[[ Data provided open ]]

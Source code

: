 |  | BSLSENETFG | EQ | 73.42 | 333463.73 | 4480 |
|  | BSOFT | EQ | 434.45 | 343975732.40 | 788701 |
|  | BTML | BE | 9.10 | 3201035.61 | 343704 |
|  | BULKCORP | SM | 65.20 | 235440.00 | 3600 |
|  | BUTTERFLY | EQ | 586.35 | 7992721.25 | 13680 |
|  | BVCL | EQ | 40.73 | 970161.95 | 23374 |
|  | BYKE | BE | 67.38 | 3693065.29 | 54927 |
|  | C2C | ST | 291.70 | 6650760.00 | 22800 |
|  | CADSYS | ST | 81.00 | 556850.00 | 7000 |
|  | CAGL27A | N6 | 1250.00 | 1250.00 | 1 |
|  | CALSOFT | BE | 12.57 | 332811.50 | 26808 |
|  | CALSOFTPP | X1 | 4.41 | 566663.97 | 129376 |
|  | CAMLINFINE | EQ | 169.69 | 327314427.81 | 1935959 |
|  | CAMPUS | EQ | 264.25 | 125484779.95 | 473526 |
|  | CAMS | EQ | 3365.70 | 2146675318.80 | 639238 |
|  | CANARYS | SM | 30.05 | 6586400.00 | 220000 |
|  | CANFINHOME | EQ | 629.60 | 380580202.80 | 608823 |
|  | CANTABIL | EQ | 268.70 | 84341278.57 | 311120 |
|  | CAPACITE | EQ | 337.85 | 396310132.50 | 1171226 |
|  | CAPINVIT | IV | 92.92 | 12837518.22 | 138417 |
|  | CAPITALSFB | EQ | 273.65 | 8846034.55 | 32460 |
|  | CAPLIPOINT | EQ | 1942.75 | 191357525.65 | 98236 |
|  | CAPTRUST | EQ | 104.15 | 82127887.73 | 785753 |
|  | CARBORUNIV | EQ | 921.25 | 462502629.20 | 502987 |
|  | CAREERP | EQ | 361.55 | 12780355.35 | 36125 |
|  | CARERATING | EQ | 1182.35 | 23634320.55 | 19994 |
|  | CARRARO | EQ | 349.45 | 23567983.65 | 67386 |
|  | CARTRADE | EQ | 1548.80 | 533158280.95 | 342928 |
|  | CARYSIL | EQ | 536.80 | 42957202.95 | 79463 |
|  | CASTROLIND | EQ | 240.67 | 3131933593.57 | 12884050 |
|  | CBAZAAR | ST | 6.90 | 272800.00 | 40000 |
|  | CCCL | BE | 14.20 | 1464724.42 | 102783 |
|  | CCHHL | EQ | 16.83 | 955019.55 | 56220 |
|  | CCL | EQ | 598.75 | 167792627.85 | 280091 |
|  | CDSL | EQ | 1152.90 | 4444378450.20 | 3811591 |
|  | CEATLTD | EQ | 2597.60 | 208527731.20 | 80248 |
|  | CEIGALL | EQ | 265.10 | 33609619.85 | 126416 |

[[ Data provided closed ]]

### Exercise
Each line from the first line of the listing through the line with "332811.50 | 26808 |" must be output exactly, both ends included, and no other line may appear.

### Problem solution
Source code

: |  | BSLSENETFG | EQ | 73.42 | 333463.73 | 4480 |
|  | BSOFT | EQ | 434.45 | 343975732.40 | 788701 |
|  | BTML | BE | 9.10 | 3201035.61 | 343704 |
|  | BULKCORP | SM | 65.20 | 235440.00 | 3600 |
|  | BUTTERFLY | EQ | 586.35 | 7992721.25 | 13680 |
|  | BVCL | EQ | 40.73 | 970161.95 | 23374 |
|  | BYKE | BE | 67.38 | 3693065.29 | 54927 |
|  | C2C | ST | 291.70 | 6650760.00 | 22800 |
|  | CADSYS | ST | 81.00 | 556850.00 | 7000 |
|  | CAGL27A | N6 | 1250.00 | 1250.00 | 1 |
|  | CALSOFT | BE | 12.57 | 332811.50 | 26808 |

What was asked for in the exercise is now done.